About this exercise ▸ Exact transcription, pictures omitted: reproduce the listing below.

Supplied records ▸

::::::::

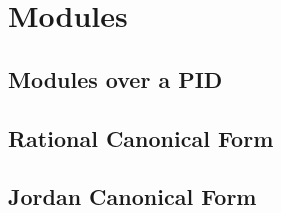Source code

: \section{Modules} 

\subsection{Modules over a PID} 

\subsection{Rational Canonical Form}

\subsection{Jordan Canonical Form}

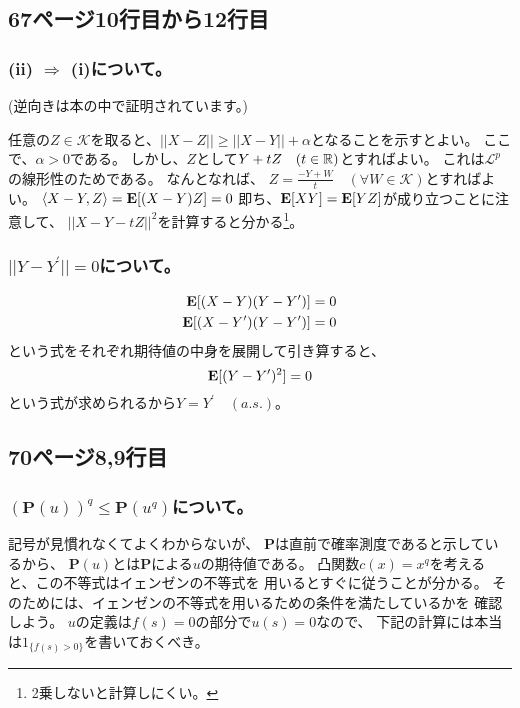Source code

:     \subsection{67ページ10行目から12行目}
      \subsubsection{(ii) $\Rightarrow$ (i)について。}
        (逆向きは本の中で証明されています。)

        任意の$Z \in \mathcal{K}$を取ると、$||X - Z|| \ge ||X - Y|| + \alpha$となることを示すとよい。
        ここで、$\alpha > 0$である。
        しかし、$Z$として$Y + tZ \quad (t \in {\mathbb{R}})$とすればよい。
        これは$\mathcal{L}^p$の線形性のためである。
        なんとなれば、
        $Z = \frac{-Y+ W}{t} \quad (\forall W \in \mathcal{K})$とすればよい。
        $\langle X - Y, Z \rangle = {\mathbf{E}}[(X - Y)Z] = 0$
        即ち、${\mathbf{E}}[XY] = {\mathbf{E}}[YZ]$が成り立つことに注意して、
        $||X - Y - tZ||^2$を計算すると分かる\footnote{2乗しないと計算しにくい。}。

      \subsubsection{$||Y - Y^{\prime}|| = 0$について。}
        \begin{align*}
          {\mathbf{E}}[(X - Y)(Y - Y^{\prime})] = 0\\
          {\mathbf{E}}[(X - Y^{\prime})(Y - Y^{\prime})] = 0
        \end{align*}
        という式をそれぞれ期待値の中身を展開して引き算すると、
        \[
          {\mathbf{E}}[(Y - Y^{\prime})^2] = 0
        \]
        という式が求められるから$Y = Y^{\prime}\quad (a.s.)$。

    \subsection{70ページ8,9行目}
      \subsubsection{$(\mathbf{P}(u))^q \leq \mathbf{P}(u^q)$について。}
        記号が見慣れなくてよくわからないが、
        $\mathbf{P}$は直前で確率測度であると示しているから、
        $\mathbf{P}(u)$とは$\mathbf{P}$による$u$の期待値である。
        凸関数$c(x) = x ^q$を考えると、この不等式はイェンゼンの不等式を
        用いるとすぐに従うことが分かる。
        そのためには、イェンゼンの不等式を用いるための条件を満たしているかを
        確認しよう。
        $u$の定義は$f(s) = 0$の部分で$u(s) = 0$なので、
        下記の計算には本当は$1_{\{f(s) > 0\}}$を書いておくべき。

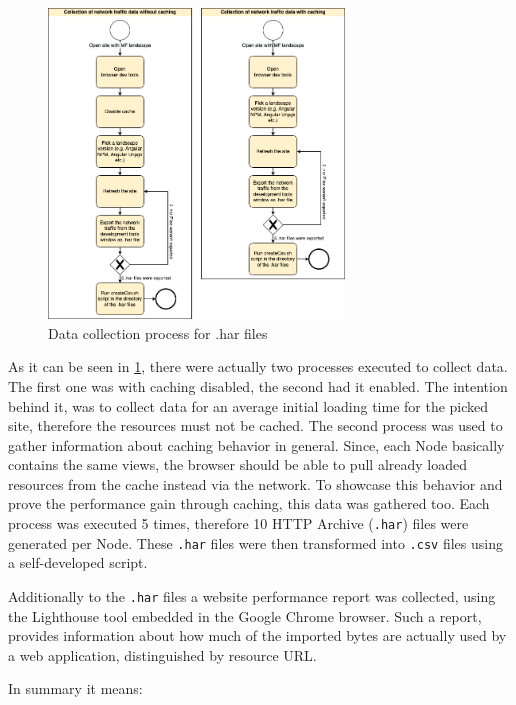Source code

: \begin{figure}[!h]
	\centering
	\includegraphics[width=0.7\textwidth]{Figures/Data_Collection_Process_har.drawio.png}
	\caption{Data collection process for .har files}
	\label{fig:data_collection_process_har}
\end{figure}

As it can be seen in \ref{fig:data_collection_process_har}, there were actually two processes executed to collect data. The first one was with caching disabled, the second had it enabled. The intention behind it, was to collect data for an average initial loading time for the picked site, therefore the resources must not be cached. 
The second process was used to gather information about caching behavior in general. Since, each Node basically contains the same views, the browser should be able to pull already loaded resources from the cache instead via the network. To showcase this behavior and prove the performance gain through caching, this data was gathered too.
Each process was executed 5 times, therefore 10 HTTP Archive (\texttt{.har}) files were generated per Node. These \texttt{.har} files were then transformed into \texttt{.csv} files using a self-developed script. 

Additionally to the \texttt{.har} files a website performance report was collected, using the Lighthouse tool embedded in the Google Chrome browser. Such a report, provides information about how much of the imported bytes are actually used by a web application, distinguished by resource URL.

In summary it means:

::::::::

Solution to this problem ▸
Source code

: \section{Modules} 

\subsection{Modules over a PID} 

\subsection{Rational Canonical Form}

\subsection{Jordan Canonical Form}

Source code

:     \subsection{67ページ10行目から12行目}
      \subsubsection{(ii) $\Rightarrow$ (i)について。}
        (逆向きは本の中で証明されています。)

        任意の$Z \in \mathcal{K}$を取ると、$||X - Z|| \ge ||X - Y|| + \alpha$となることを示すとよい。
        ここで、$\alpha > 0$である。
        しかし、$Z$として$Y + tZ \quad (t \in {\mathbb{R}})$とすればよい。
        これは$\mathcal{L}^p$の線形性のためである。
        なんとなれば、
        $Z = \frac{-Y+ W}{t} \quad (\forall W \in \mathcal{K})$とすればよい。
        $\langle X - Y, Z \rangle = {\mathbf{E}}[(X - Y)Z] = 0$
        即ち、${\mathbf{E}}[XY] = {\mathbf{E}}[YZ]$が成り立つことに注意して、
        $||X - Y - tZ||^2$を計算すると分かる\footnote{2乗しないと計算しにくい。}。

      \subsubsection{$||Y - Y^{\prime}|| = 0$について。}
        \begin{align*}
          {\mathbf{E}}[(X - Y)(Y - Y^{\prime})] = 0\\
          {\mathbf{E}}[(X - Y^{\prime})(Y - Y^{\prime})] = 0
        \end{align*}
        という式をそれぞれ期待値の中身を展開して引き算すると、
        \[
          {\mathbf{E}}[(Y - Y^{\prime})^2] = 0
        \]
        という式が求められるから$Y = Y^{\prime}\quad (a.s.)$。

    \subsection{70ページ8,9行目}
      \subsubsection{$(\mathbf{P}(u))^q \leq \mathbf{P}(u^q)$について。}
        記号が見慣れなくてよくわからないが、
        $\mathbf{P}$は直前で確率測度であると示しているから、
        $\mathbf{P}(u)$とは$\mathbf{P}$による$u$の期待値である。
        凸関数$c(x) = x ^q$を考えると、この不等式はイェンゼンの不等式を
        用いるとすぐに従うことが分かる。
        そのためには、イェンゼンの不等式を用いるための条件を満たしているかを
        確認しよう。
        $u$の定義は$f(s) = 0$の部分で$u(s) = 0$なので、
        下記の計算には本当は$1_{\{f(s) > 0\}}$を書いておくべき。

Source code

: \begin{figure}[!h]
	\centering
	\includegraphics[width=0.7\textwidth]{Figures/Data_Collection_Process_har.drawio.png}
	\caption{Data collection process for .har files}
	\label{fig:data_collection_process_har}
\end{figure}

As it can be seen in \ref{fig:data_collection_process_har}, there were actually two processes executed to collect data. The first one was with caching disabled, the second had it enabled. The intention behind it, was to collect data for an average initial loading time for the picked site, therefore the resources must not be cached. 
The second process was used to gather information about caching behavior in general. Since, each Node basically contains the same views, the browser should be able to pull already loaded resources from the cache instead via the network. To showcase this behavior and prove the performance gain through caching, this data was gathered too.
Each process was executed 5 times, therefore 10 HTTP Archive (\texttt{.har}) files were generated per Node. These \texttt{.har} files were then transformed into \texttt{.csv} files using a self-developed script. 

Additionally to the \texttt{.har} files a website performance report was collected, using the Lighthouse tool embedded in the Google Chrome browser. Such a report, provides information about how much of the imported bytes are actually used by a web application, distinguished by resource URL.

In summary it means:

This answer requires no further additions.